In a similar manner, advisors must be prepared to deal with their own emotional well-being when a client dies or faces other hardships.

Baby boomers, who typically represent a large portion of financial advice clients, are now reaching their elderly years, which means advisors are likely to experience the death of clients or have clients who lose family members. That makes it increasingly important for advisors to be able to deal with clients who are grieving.

Amy Florian is the CEO of Corgenius, which uses neuroscience and psychology to train financial professionals in how to help clients who are experiencing loss or other difficult life transactions. In a Wealth Management column, she identifies common mistakes that advisors may make when trying to help individuals deal with grieving.

Telling a client that a lost loved one is “in a better place” should be avoided because it assumes that the client believes in an afterlife and it can overlook the pain that a client is experiencing. If clients mention that they believe their lost loved one is in a better place, advisors can elaborate on the thought. They can say it’s comforting to know that the person may be better off, but they should also mention that the person will be missed.

Advisors should also avoid comments such as “At least the person is no longer suffering,” because such a comment doesn’t acknowledge that the surviving family member is experiencing emotional pain. Advisors should instead assure clients or family members that they will work hard to help memorialize the deceased and they can ask clients to share favorable memories of lost family members.

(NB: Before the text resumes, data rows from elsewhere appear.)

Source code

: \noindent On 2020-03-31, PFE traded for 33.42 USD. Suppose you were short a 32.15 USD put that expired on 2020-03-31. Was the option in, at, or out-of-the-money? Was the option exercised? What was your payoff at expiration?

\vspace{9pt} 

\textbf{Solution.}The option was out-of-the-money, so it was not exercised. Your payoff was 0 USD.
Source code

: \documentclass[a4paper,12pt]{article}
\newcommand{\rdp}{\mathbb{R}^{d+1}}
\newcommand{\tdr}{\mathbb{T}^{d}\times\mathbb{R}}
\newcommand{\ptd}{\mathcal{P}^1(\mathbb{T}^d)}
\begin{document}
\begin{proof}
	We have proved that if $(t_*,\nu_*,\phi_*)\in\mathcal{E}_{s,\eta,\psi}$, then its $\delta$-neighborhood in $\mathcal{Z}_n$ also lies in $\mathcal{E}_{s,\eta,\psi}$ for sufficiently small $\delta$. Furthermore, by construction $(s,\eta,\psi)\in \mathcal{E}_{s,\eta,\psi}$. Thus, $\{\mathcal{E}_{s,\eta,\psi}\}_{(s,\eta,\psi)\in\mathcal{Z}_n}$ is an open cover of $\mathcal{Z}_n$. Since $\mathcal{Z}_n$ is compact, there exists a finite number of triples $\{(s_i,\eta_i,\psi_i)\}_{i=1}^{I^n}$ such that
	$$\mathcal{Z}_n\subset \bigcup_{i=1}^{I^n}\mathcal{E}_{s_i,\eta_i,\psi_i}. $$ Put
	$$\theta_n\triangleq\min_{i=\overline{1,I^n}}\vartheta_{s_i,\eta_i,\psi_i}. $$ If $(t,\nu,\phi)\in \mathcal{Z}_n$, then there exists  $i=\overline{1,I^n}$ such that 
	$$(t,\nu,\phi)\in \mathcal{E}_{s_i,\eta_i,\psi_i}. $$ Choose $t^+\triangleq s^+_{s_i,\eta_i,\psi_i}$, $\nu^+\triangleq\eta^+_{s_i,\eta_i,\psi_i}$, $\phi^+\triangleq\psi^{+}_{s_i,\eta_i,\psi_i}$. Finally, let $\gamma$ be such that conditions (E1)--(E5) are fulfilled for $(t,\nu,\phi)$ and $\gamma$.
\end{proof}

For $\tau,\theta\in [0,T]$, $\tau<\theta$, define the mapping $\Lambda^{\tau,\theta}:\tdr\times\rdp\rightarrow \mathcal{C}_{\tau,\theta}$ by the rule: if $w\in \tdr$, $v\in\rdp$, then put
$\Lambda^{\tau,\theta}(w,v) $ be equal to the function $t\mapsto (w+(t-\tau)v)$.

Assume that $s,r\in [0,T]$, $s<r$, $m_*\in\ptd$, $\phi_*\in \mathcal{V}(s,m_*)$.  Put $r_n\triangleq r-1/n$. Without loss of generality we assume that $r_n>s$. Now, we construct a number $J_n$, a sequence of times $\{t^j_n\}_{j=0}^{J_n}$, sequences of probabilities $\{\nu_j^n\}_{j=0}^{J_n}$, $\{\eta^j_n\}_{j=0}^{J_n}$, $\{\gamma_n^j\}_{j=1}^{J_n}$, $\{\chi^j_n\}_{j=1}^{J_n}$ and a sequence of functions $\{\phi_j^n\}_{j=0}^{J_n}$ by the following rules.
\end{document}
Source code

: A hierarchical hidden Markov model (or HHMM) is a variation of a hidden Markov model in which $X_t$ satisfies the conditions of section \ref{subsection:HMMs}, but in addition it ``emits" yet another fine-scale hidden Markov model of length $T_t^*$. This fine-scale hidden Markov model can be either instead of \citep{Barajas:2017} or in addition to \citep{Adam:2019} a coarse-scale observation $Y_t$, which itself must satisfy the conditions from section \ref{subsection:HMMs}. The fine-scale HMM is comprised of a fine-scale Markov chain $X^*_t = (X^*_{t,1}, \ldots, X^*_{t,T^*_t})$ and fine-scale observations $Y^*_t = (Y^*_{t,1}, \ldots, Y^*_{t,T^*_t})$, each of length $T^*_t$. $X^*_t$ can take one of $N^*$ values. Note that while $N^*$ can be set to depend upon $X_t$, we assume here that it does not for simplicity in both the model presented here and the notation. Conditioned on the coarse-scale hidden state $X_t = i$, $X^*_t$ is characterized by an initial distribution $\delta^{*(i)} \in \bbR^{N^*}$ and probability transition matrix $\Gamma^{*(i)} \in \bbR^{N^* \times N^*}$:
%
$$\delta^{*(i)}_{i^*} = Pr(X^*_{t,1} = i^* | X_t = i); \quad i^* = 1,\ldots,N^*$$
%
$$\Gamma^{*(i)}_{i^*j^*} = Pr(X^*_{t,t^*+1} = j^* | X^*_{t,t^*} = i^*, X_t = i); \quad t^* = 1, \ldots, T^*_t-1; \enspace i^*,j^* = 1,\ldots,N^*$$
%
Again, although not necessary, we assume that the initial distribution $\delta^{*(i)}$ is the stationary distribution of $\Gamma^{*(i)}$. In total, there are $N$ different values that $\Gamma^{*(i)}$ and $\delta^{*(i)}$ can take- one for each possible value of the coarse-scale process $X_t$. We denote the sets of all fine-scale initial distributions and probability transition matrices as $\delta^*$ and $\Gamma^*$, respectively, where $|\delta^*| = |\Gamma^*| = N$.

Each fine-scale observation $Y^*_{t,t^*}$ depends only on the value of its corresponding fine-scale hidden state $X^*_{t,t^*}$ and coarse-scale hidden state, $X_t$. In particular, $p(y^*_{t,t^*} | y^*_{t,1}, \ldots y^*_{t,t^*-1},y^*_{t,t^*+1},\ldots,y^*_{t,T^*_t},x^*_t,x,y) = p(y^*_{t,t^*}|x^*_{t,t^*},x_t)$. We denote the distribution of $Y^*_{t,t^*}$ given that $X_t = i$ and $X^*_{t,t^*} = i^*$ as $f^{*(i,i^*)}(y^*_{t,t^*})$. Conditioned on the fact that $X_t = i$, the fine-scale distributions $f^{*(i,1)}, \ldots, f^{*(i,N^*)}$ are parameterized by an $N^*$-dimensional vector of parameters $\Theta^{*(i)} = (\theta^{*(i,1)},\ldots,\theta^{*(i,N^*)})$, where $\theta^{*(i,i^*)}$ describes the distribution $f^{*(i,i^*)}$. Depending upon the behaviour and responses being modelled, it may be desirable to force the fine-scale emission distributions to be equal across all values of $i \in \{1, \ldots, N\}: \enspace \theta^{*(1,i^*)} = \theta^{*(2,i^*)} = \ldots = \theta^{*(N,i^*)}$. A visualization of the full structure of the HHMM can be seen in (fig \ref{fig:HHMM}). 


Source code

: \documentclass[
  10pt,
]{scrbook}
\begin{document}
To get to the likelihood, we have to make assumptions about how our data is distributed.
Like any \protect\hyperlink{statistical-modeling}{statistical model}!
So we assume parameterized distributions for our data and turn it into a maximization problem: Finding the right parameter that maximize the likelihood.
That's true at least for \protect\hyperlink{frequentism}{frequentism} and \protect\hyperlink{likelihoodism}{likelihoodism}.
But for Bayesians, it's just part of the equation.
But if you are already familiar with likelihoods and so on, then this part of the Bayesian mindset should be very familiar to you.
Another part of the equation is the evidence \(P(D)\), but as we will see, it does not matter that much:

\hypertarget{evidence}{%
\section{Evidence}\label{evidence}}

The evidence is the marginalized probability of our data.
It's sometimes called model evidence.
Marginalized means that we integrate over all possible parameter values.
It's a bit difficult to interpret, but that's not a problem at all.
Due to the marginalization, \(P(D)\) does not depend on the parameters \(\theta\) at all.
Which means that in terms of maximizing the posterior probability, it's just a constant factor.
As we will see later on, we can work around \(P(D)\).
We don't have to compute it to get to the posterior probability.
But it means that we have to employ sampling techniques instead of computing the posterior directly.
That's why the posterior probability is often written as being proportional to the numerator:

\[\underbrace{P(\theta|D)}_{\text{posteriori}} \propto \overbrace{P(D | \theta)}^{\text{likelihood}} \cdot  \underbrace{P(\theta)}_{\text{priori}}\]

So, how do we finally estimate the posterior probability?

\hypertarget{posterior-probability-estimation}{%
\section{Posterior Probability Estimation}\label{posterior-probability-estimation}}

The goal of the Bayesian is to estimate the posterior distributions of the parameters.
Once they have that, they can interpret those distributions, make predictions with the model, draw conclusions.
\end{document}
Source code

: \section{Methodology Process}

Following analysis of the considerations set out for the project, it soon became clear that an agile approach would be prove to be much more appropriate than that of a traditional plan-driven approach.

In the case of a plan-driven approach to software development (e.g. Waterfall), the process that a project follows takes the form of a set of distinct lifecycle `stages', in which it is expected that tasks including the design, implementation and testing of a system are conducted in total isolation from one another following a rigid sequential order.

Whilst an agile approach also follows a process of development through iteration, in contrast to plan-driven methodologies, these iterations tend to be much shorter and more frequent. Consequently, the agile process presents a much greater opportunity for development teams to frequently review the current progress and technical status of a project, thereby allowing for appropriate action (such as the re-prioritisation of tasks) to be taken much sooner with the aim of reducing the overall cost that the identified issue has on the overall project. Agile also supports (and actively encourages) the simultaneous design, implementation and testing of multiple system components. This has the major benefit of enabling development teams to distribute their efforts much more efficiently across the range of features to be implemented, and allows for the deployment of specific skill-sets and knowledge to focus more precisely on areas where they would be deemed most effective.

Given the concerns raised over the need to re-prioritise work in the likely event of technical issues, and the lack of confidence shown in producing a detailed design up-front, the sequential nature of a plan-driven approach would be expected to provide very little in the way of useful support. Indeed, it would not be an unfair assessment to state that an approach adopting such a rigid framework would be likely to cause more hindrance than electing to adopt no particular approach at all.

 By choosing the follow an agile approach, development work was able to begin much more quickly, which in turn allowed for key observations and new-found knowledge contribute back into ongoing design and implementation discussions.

A blog by the Ashar Group, which is an advisory firm that works with the secondary market for life insurance and life settlements, echoes Florian’s advice to ask grieving clients to share happy memories about lost spouses or family members. The blog also urges advisors to listen attentively to clients, which can involve asking sensitive, open-ended questions and also careful assessing when a client is ready to start talking about finances.

Advisors should also realize that grief can occur from a variety of developments, such as losing a job, retiring, or getting divorced.

The emotional duress of grieving can make it difficult for clients to conduct administrative functions, such as obtaining death certificates or cancelling a driver’s licenses, so advisors should have a checklist to guide clients through the process. The Aurochs Financial Group, for example, provides a checklist under its webpage “Support is Just a Phone Call Away.”

The checklist has eight broad categories of functions and each category has numerous tasks, including managing online accounts, notifying financial institutions, and obtaining documents such as letters of administration and death certificates. The checklist also recommends that grieving individuals reach out to friends, relatives, and professionals, including financial advisors, for help with administrative functions and for emotional support.

Financial advisors should also recommend that grieving clients wait at least six months before making major financial decisions, reports The Phoenix Business Journal.

The theory is that the emotional state of grieving individuals may lead to poor decisions.

Advisors should also ensure that they, themselves, are prepared to deal with the loss of a client, reports Financial Planning. Advisors should consider attending clients’ funerals, in part to further develop relationships with family members but also to reflect on the deceased person’s life.